> **DATA FOR PROCESSING**:

********************

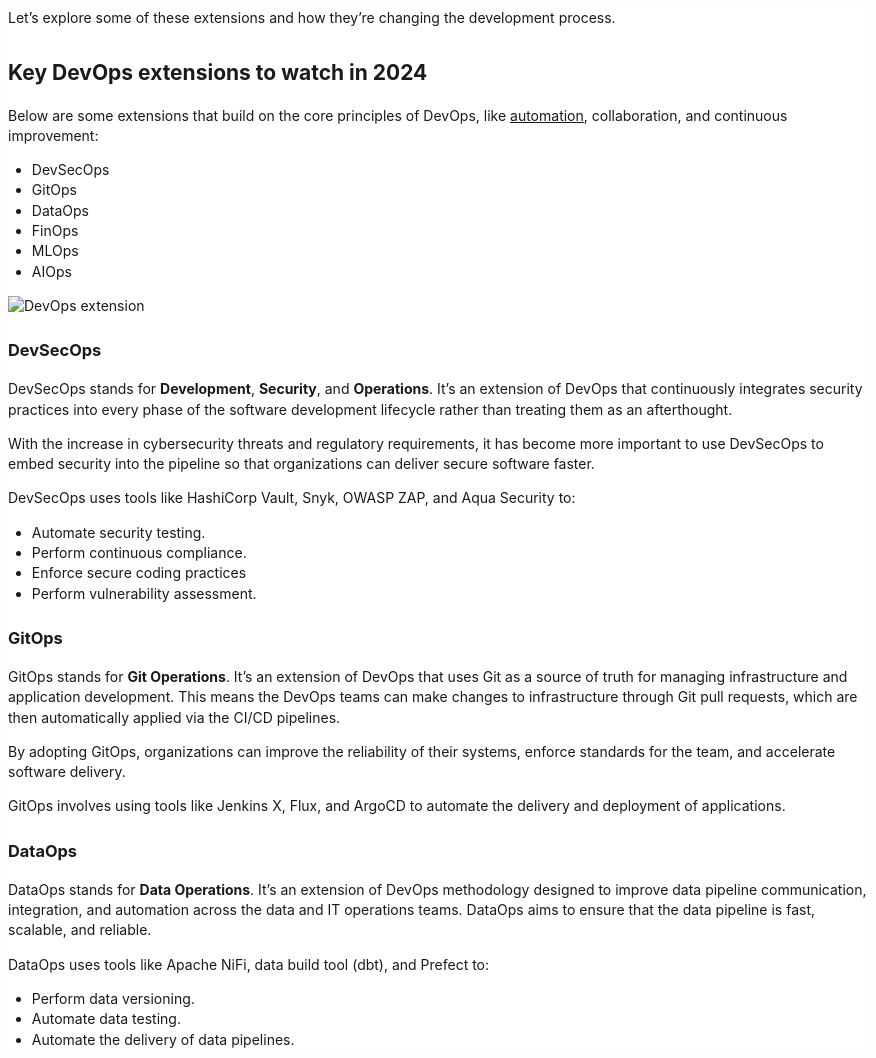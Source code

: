 Let’s explore some of these extensions and how they’re changing the development process.

## Key DevOps extensions to watch in 2024

Below are some extensions that build on the core principles of DevOps, like [automation](https://roadmap.sh/devops/automation), collaboration, and continuous improvement:

- DevSecOps
- GitOps
- DataOps
- FinOps
- MLOps
- AIOps

![DevOps extension](https://assets.roadmap.sh/guest/devops-extensions-8fy7t.png)

### DevSecOps

DevSecOps stands for **Development**, **Security**, and **Operations**. It’s an extension of DevOps that continuously integrates security practices into every phase of the software development lifecycle rather than treating them as an afterthought.

With the increase in cybersecurity threats and regulatory requirements, it has become more important to use DevSecOps to embed security into the pipeline so that organizations can deliver secure software faster.

DevSecOps uses tools like HashiCorp Vault, Snyk, OWASP ZAP, and Aqua Security to:

- Automate security testing.
- Perform continuous compliance.
- Enforce secure coding practices
- Perform vulnerability assessment.

### GitOps

GitOps stands for **Git Operations**. It’s an extension of DevOps that uses Git as a source of truth for managing infrastructure and application development. This means the DevOps teams can make changes to infrastructure through Git pull requests, which are then automatically applied via the CI/CD pipelines.

By adopting GitOps, organizations can improve the reliability of their systems, enforce standards for the team, and accelerate software delivery.

GitOps involves using tools like Jenkins X, Flux, and ArgoCD to automate the delivery and deployment of applications.

### DataOps

DataOps stands for **Data Operations**. It’s an extension of DevOps methodology designed to improve data pipeline communication, integration, and automation across the data and IT operations teams. DataOps aims to ensure that the data pipeline is fast, scalable, and reliable.

DataOps uses tools like Apache NiFi, data build tool (dbt), and Prefect to:

- Perform data versioning.
- Automate data testing.
- Automate the delivery of data pipelines.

********************

> **WORK TO BE COMPLETED**: The output should be exactly the lines above from the line containing "- Enforce secure coding practices" to the line containing "GitOps stands for", inclusive, with no other lines.

> **ANSWER TO THE EXERCISE**:
- Enforce secure coding practices
- Perform vulnerability assessment.

### GitOps

GitOps stands for **Git Operations**. It’s an extension of DevOps that uses Git as a source of truth for managing infrastructure and application development. This means the DevOps teams can make changes to infrastructure through Git pull requests, which are then automatically applied via the CI/CD pipelines.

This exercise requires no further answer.